Friday, February 14, 2014

Lake of Tears - By the Black Sea (2014)

22 years does not at all seem an unreasonable point at which to question oneself: 'just how would we sound on a live record?' Lake of Tears has always maintained a niche appeal for a niche market, in my opinion this is due to their failure to completely embrace the psychedelic visuals and atmosphere pervasive on records like Headstones, A Crimson Cosmos and Moon and Mushrooms, settling half the time for a bunch of cleaner cut, predictable retread records like Forever Autumn or Illwill. Still, they have persisted through near obscurity, settling in with AFM records and now presenting us with a CD/DVD combo pack of a 2013 live performance at Bucharest which, in its defense, is not reluctant to celebrate most of the band's considerable history, even if that means I gotta sit through a handful of duds to get to the good stuff, or not...since technology has provided me with the ability to skip those moments.

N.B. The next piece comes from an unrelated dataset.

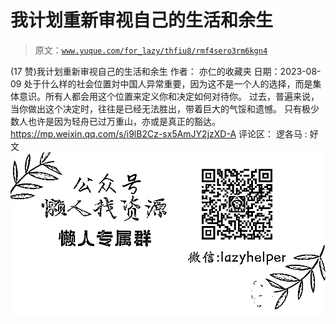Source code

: # 我计划重新审视自己的生活和余生

> 原文：[`www.yuque.com/for_lazy/thfiu8/rmf4sero3rm6kgn4`](https://www.yuque.com/for_lazy/thfiu8/rmf4sero3rm6kgn4)

<ne-h2 id="6661b8f6" data-lake-id="6661b8f6"><ne-heading-ext><ne-heading-anchor></ne-heading-anchor><ne-heading-fold></ne-heading-fold></ne-heading-ext><ne-heading-content><ne-text id="u8f490684">(17 赞)我计划重新审视自己的生活和余生</ne-text></ne-heading-content></ne-h2> <ne-p id="u5f4b5798" data-lake-id="u5f4b5798"><ne-text id="u6097ae03">作者： 亦仁的收藏夹</ne-text></ne-p> <ne-p id="ub848aa02" data-lake-id="ub848aa02"><ne-text id="u5815c2b7">日期：2023-08-09</ne-text></ne-p> <ne-p id="ubaa67e80" data-lake-id="ubaa67e80"><ne-text id="ufddec0a9">处于什么样的社会位置対中国人异常重要，因为这不是一个人的选择，而是集体意识。所有人都会用这个位置来定义你和决定如何对待你。</ne-text></ne-p> <ne-p id="u9766545a" data-lake-id="u9766545a"><ne-text id="u932dcfaa">过去，普遍来说，当你做出这个决定时，往往是已经无法胜出，带着巨大的气馁和遗憾。</ne-text></ne-p> <ne-p id="u09af87f1" data-lake-id="u09af87f1"><ne-text id="u4e3a4bf8">只有极少数人也许是因为轻舟已过万重山，亦或是真正的豁达。</ne-text></ne-p> <ne-p id="u934745f9" data-lake-id="u934745f9">[<ne-text id="ud924bfbb">https://mp.weixin.qq.com/s/i9lB2Cz-sx5AmJY2jzXD-A</ne-text>](https://mp.weixin.qq.com/s/i9lB2Cz-sx5AmJY2jzXD-A)</ne-p> <ne-hole id="ua0116c8b" data-lake-id="ua0116c8b"><ne-card data-card-name="hr" data-card-type="block" id="XWJhY" data-event-boundary="card"><ne-p id="ud9d87ac3" data-lake-id="ud9d87ac3"><ne-text id="uf3838d0c">评论区：</ne-text></ne-p> <ne-p id="u4b465765" data-lake-id="u4b465765"><ne-text id="ua8c9cafc">逻各马 : 好文</ne-text></ne-p> <ne-p id="uc807fab1" data-lake-id="uc807fab1"><ne-card data-card-name="image" data-card-type="inline" id="GPgCx" data-event-boundary="card">![](img/894d30a529e7c37bcd3392323c99941c.png)  <ne-hole id="u64b109e1" data-lake-id="u64b109e1"><ne-card data-card-name="hr" data-card-type="block" id="dQFdl" data-event-boundary="card"></ne-card></ne-hole></ne-card></ne-p></ne-card></ne-hole>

At any rate, while this isn't the most emotional of performances, it's great to hear that Lake of Tears sound just as rich on stage as on record. The guitars here are quite loud, but also a little too clean sounding, where I would have preferred a little more crunch as it related to the older material. Instead, they are smooth and seamlessly performed, professional and melodic and somehow manage to drown out the other instruments without being louder than them... That's probably due to the overly simplistic drum beats and a lot of bass lines which are anything but adventurous...only Daniel Brennare's vocals take on a new kind of grit or agony that transforms from the studio records and become more flawed and personal. I also noticed that it's really just the quality of each song to begin with which translates to how much I enjoyed them here. For instance, "Raven Land", "Sweetwater" and "Cosmic Weed" provoked at least a fraction of nostalgia for when I first experienced and loved the fuck out of them, but more modern tunes like "Illwill" or "Forever Autumn" did little for me. Some other tunes I dig like "Making Evenings" falter because the melodic guitars that drove their appeal seem rigid or occasionally sloppy in presentation.

Gotta say, too, the utter lack of material from Moon and Mushrooms is appalling, that was easily one of their most poignant and important works and I can only imagine how much better this set would have worked if 4-5 songs from that one had replaced others here. Shameful to leave "Children of the Gray", "Head On Phantom" or "You Better Breathe..." out of the lineup, but then this is really more a flaw of set selection than the live recording itself. Still, By the Black Sea automatically suffers as a result, at least to this listener, of Lake of Tears' inconsistent career, in which brilliant and inspirational works are rotated with duller, dispassionate albums that for some strange reason still seem to generate interest (Forever Autumn is widely considered the fan favorite album, which baffles me since it was all done far more raw, potent and memorable on the first three). This live offering is solid enough, and granted I'd have a hard time scoffing at anything with tunes from A Crimson Cosmos, but the Illwill videos weren't much of a bonus for me, and granted they're not the most intense performers, since the music they play doesn't lend itself to that aesthetic, so watching them perform isn't much beyond just listening to the audio-only.

I haven't been anticipating much from this band for years (since the blander followup to Moon and Mushrooms), so I can't cite disappointment here, but a more solid track selection and perhaps a dirtier mix overall would have made this a night to remember rather than a sort of belated 'product', which ultimately is how it feels. Lake of Tears deserves a live album, don't get me wrong, but this wasn't terribly impressive, and by no means would I ever break it out over the studio efforts I hold so dear. Certainly, though, there are worse examples of bands finally putting out such a release and ignoring their respective pasts, which is not, apart from the one glaring 2007 omission, what the Swedes have done here.